== Given records
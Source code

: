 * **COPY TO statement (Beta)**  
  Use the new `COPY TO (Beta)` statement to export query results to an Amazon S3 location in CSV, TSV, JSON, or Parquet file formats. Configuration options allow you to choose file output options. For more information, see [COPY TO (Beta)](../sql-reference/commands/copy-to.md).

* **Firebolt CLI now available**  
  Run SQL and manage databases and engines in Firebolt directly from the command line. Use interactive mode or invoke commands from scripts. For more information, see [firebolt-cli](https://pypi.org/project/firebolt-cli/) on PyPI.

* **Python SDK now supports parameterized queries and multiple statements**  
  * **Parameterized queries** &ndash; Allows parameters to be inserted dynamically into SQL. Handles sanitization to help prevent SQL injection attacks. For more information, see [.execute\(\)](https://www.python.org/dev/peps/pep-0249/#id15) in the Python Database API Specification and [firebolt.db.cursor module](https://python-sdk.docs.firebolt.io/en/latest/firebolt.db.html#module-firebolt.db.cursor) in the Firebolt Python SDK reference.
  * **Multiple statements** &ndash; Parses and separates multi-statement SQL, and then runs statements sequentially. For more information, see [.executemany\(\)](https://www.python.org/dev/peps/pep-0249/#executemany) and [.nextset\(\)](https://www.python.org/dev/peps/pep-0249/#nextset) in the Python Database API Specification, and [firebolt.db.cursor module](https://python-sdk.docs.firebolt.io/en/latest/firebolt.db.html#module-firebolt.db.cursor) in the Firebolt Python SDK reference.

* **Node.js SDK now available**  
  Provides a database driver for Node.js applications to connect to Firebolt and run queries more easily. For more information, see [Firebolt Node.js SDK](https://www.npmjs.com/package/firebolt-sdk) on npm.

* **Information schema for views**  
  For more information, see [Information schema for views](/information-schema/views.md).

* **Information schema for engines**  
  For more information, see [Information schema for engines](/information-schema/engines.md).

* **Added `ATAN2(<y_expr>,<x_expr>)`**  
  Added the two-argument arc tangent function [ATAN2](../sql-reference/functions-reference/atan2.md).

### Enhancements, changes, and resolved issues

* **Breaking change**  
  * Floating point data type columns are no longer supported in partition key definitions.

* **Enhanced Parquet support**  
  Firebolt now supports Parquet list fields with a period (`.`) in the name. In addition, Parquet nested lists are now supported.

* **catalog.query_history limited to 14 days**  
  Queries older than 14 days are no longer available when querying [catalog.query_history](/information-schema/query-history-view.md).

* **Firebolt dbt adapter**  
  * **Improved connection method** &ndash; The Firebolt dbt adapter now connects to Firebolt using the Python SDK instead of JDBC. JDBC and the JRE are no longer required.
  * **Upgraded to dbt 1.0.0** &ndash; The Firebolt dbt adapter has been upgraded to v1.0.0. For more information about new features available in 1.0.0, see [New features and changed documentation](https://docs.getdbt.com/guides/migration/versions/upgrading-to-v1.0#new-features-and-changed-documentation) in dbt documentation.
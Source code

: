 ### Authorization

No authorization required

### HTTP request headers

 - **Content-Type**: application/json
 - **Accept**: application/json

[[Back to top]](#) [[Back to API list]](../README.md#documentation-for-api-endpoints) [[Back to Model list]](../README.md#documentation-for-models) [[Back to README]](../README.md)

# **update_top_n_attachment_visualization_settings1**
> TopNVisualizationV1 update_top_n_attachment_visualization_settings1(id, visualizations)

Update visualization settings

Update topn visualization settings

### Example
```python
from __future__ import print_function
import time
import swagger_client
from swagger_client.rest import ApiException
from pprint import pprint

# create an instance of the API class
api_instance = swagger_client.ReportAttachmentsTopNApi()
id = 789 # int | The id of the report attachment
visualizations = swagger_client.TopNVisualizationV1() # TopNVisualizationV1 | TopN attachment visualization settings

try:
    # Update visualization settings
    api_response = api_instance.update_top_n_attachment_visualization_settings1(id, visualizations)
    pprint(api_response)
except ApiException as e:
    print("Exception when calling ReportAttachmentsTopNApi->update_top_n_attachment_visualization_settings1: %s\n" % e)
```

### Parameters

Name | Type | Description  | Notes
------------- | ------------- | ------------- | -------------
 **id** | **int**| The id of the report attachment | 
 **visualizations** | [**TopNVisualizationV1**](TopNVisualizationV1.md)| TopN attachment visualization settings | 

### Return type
====
Of the entries above, repeat exactly the lines between the line with "schema for engines](/information-schema/engines.md)." and the line with "partition key definitions.", inclusive, and no others.

--- Answer box ---
  For more information, see [Information schema for engines](/information-schema/engines.md).

* **Added `ATAN2(<y_expr>,<x_expr>)`**  
  Added the two-argument arc tangent function [ATAN2](../sql-reference/functions-reference/atan2.md).

### Enhancements, changes, and resolved issues

* **Breaking change**  
  * Floating point data type columns are no longer supported in partition key definitions.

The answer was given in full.